Neuton Correa, Aldenor Ferreira*
Publicado em: 23/11/2024 às 04:00 | Atualizado em: 23/11/2024 às 06:55
Paulo, em sua epístola aos romanos, declara: “porque sabemos que toda a criação juntamente geme e está com dores de parto até agora”. De imediato, o que se pode extrair desse versículo é que há o reconhecimento de um agudo sofrimento de todas as coisas que foram criadas por Deus.
No entanto, podemos identificar também a esperança subjacente a esse sofrimento quando da analogia que ele faz com as dores de parto. Sabe-se que o parto, em todo o reino animal, é um processo extremamente angustiante e doloroso para as todas as fêmeas. No entanto, paradoxalmente, é um processo que culmina com a chegada do novo, com a renovação da vida, enfim, com o processo de perpetuação de cada espécie.
A analogia de Paulo é perfeita para o nosso tempo. No atual estágio de desenvolvimento das forças produtivas capitalistas, é visível o gemido de toda a criação, de toda a natureza. Há morte para todos os lados. Os cinco reinos definidos pela biologia (Monera, Protista, Fungi, Plantae e Animalia) estão sendo agudamente destruídos.
Falha metabólica
Certamente, essa destruição é reflexo da exploração desenfreada dos recursos naturais promovida pelo Capital. Uma exploração que produziu uma “falha metabólica” na relação entre a sociedade e a natureza, conceito elaborado por Marx e retomado por John Bellamy Foster no texto A ecologia de Marx: materialismo e natureza (2005).

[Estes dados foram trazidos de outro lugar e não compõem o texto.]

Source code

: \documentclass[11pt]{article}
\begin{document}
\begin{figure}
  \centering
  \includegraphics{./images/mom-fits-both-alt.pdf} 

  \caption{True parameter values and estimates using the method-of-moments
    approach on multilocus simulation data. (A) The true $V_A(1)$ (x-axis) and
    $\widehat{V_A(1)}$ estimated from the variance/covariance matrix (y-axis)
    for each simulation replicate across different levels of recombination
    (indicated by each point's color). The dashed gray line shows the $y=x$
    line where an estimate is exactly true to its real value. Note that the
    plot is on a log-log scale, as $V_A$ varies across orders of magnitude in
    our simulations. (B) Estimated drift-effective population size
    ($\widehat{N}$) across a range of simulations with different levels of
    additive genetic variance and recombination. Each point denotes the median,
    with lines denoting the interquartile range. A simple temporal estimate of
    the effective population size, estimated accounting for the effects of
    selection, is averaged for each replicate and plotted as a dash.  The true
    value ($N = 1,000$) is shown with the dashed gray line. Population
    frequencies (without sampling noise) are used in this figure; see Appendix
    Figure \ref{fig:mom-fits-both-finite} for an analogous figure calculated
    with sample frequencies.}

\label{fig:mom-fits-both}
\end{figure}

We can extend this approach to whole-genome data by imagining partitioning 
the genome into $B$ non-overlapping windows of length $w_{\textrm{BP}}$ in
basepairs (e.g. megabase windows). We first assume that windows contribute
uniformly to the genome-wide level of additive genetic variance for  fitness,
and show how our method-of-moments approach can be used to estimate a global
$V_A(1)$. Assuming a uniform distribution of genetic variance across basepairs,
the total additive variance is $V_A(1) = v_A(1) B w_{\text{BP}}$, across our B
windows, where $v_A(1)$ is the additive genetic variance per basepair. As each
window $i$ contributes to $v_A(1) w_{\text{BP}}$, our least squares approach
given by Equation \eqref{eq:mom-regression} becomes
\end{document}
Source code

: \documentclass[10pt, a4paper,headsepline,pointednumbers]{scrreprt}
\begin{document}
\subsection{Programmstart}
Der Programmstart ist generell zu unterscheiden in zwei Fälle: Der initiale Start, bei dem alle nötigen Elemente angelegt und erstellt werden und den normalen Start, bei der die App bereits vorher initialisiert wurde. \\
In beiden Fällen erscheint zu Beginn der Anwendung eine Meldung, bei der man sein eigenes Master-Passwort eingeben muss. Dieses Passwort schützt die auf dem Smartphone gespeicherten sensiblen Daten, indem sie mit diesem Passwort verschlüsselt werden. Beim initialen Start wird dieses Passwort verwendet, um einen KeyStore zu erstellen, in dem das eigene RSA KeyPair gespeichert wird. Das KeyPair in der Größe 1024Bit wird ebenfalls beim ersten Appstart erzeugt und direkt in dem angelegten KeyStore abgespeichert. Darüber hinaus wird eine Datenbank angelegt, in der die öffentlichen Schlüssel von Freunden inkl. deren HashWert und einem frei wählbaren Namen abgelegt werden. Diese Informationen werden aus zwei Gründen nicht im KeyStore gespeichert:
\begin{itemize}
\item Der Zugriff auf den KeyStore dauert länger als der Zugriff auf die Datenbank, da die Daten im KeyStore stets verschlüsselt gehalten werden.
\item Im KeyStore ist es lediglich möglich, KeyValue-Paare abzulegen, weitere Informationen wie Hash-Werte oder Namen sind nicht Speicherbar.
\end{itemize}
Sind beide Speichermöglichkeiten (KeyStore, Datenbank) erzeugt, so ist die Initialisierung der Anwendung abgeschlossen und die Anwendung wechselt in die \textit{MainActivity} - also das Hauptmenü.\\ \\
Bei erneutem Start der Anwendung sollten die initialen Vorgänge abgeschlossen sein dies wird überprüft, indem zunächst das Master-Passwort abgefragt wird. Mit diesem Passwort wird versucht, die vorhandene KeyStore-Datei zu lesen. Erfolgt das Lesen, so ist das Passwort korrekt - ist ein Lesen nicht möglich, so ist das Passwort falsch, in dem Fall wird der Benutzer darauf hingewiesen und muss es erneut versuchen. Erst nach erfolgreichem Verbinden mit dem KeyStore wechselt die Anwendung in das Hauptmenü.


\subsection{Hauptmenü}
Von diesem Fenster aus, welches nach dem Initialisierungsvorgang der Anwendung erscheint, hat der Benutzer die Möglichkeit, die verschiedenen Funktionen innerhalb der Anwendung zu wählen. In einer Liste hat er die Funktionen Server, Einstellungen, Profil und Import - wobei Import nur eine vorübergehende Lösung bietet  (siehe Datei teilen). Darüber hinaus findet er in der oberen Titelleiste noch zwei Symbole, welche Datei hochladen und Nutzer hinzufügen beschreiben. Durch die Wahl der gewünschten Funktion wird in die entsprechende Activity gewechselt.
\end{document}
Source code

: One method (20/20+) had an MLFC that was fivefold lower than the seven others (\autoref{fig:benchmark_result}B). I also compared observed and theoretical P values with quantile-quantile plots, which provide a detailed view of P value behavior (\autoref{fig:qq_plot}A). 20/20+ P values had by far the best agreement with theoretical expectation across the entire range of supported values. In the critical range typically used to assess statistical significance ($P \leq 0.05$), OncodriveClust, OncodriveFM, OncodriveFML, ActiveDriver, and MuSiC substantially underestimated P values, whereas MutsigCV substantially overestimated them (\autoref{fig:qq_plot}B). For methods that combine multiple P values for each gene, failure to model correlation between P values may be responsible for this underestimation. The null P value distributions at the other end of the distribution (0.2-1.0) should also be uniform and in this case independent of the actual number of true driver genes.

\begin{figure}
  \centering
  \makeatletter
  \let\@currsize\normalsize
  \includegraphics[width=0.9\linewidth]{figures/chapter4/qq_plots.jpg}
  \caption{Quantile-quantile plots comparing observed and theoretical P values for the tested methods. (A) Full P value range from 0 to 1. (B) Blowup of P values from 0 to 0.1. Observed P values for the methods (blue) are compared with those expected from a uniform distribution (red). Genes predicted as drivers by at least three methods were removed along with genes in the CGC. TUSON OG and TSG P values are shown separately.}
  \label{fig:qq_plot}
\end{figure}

Nesse âmbito, é possível constatar que o capitalismo promoveu a artificialização, a matematização e a redução da relação de homens e mulheres com a natureza a um simples cálculo monetário. O resultado dessa equação é o sofrimento de todos.
O planeta, cada vez mais ameaçado, e a sociedade, cada vez mais desigual, com coeficientes de pobreza e miséria em franco crescimento, gemem e aguardam por uma redenção. Por outro lado, a analogia com as dores do parto, feita por Paulo, indica que esse sofrimento não é o fim.
Como é de amplo conhecimento, assim como uma fêmea suporta as dores do parto na expectativa de trazer uma nova vida ao mundo, a superação do modo de produção capitalista pode trazer à humanidade a possibilidade de construção de um novo mundo, cuja base seja a igualdade, a fraternidade, a solidariedade e uma relação simbiôntica com a natureza.
Constatação e esperança
O texto de Paulo é uma chamada à reflexão acerca do papel da sociedade em sua relação com a natureza, com a criação. Como administradores/mordomos deste planeta, somos chamados a agir com responsabilidade, restaurando e preservando o que foi confiado a nós.
Ainda podemos dizer que o texto é uma constatação, mas é também uma mensagem de esperança. Mesmo que os gemidos sejam altos e as dores intensas, como no parto, é possível que os desdobramentos disso tragam renovação.A criação geme, mas ela também aguarda e anseia por redenção.
Nesse caso, precisamos ser agentes da transformação material e espiritual que pode fazer um novo mundo surgir. Isso perpassa diretamente pela superação do capitalismo e pela restauração da relação ancestral de homens e mulheres com o mundo natural.
Essa relação nem sempre foi fraturada e distante como agora. Pelo contrário, havia integração, como ainda pode ser visto nas práticas cotidianas de algumas populações tradicionais da Amazônia.
Conclusão
A relação entre a sociedade e a natureza foi socialmente fraturada pela força do Capital. Isso significa dizer que essa relação também pode se restaurar socialmente, desde que se mude o sistema. No capitalismo é impossível, pois a sua lógica é de exploração predatória.
Portanto, do ponto de vista material, a redenção da natureza só virá quando se estabeler uma nova racionalidade ambiental. A racionalidade capitalista, hegemônica, é uma racionalidade que pressupõe uma irracionalidade, que polui, degrada e destrói a natureza para a obtenção de lucro.
Nesse sentido, apenas a superação do capitalismo poderá inaugurar um novo mundo, uma nova relação de homens e mulheres com o mundo natural.